His teeth fell out, one by one, replaced with wriggling larvae that gnawed at his tongue. His bones softened and twisted inwards, growing wrong, trying to escape his own flesh. Even his eyes betrayed him, their vision eaten away by colonies of fungus until all that was left was milky rot.

“Well, it’s official,” Ajax thought, “at least two universes hate me.”

Even that thought was difficult to form. The plane of fire had burned his body and soul, but the plane of plague was smothering him. Not in silence — but in the endless, disgusting wet sounds of decay. Muffled squishes. The buzz of corpse flies. The burbling laughter of something enormous shook the plane as it delighted in the rot and decay.

It was Nurgle. The Plague God. The Grandfather. The source of this place.

Ajax could feel his very identity softening. His pride bloated into delusion. His pain fermented into numbness. His will began to slough off his soul like skin peeling from a rot-struck limb.

He wanted to vomit.

He did vomit. Again and again. His body was ejecting itself. Organs fell from his mouth like lumps of spoiled meat. There was no end to it.

All in all,” Ajax thought, “I would’ve figured burning perpetually would hurt worse than being sick forever.”

His humor cracked, fragile. “But it looks like Grandpappy Nurgle is really good at making me eat my words…”

Ajax tried to scream. He couldn’t. His jaw had sloughed off. There was only rot.

As that thought crossed his mind, Ajax felt a swift booted foot strike him in the ribs and send him sprawling as a distinctly Slavic voice rang out:

“Look alive, hetman! Wouldn’t want to embarrass yourself in front of the Uxor over one night of mild celebration.”
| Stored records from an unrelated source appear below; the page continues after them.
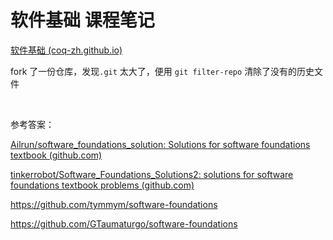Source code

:# 软件基础 课程笔记

[软件基础 (coq-zh.github.io)](https://coq-zh.github.io/SF-zh/)

fork 了一份仓库，发现`.git`​ 太大了，便用 `git filter-repo`​ 清除了没有的历史文件

‍

参考答案：

[Ailrun/software_foundations_solution: Solutions for software foundations textbook (github.com)](https://github.com/Ailrun/software_foundations_solution)

[tinkerrobot/Software_Foundations_Solutions2: solutions for software foundations textbook problems (github.com)](https://github.com/tinkerrobot/Software_Foundations_Solutions2)

https://github.com/tymmym/software-foundations

https://github.com/GTaumaturgo/software-foundations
Ajax scrambled to his feet and came to attention out of pure guesswork. It wasn’t a bad idea, all things considered. After all, in the grimdark future where there is only war, it was a good bet that you might end up in a military formation pretty often. Ajax studied his surroundings with his peripheral vision, so as not to look like a gawking tourist in the middle of what was supposed to be a disciplined military formation. It was hard not to look like he was having a seizure. One nostril still smelled the ever-present—

Out of the corners of his eyes, Ajax was able to distinguish dark-clad figures leading formations of frankly ridiculously sized troops wearing armored body gloves of leather and chainmail. Each man was roughly two meters tall and looked like they weighed at least 110 kg. They stood with their backs ramrod straight, with waist-length yellow coats covering most of their upper bodies and yellow silk cloaks billowing in the wind. Each man stood at least two meters tall and looked like they weighed 120 kg at a bare minimum. The effect of the billowing cloaks transformed these already imposing men into figures out of Greek legend. The figures in black cut more refined silhouettes than the armored mammoths behind them. They appeared to be military men of less significant physical stature than their troops.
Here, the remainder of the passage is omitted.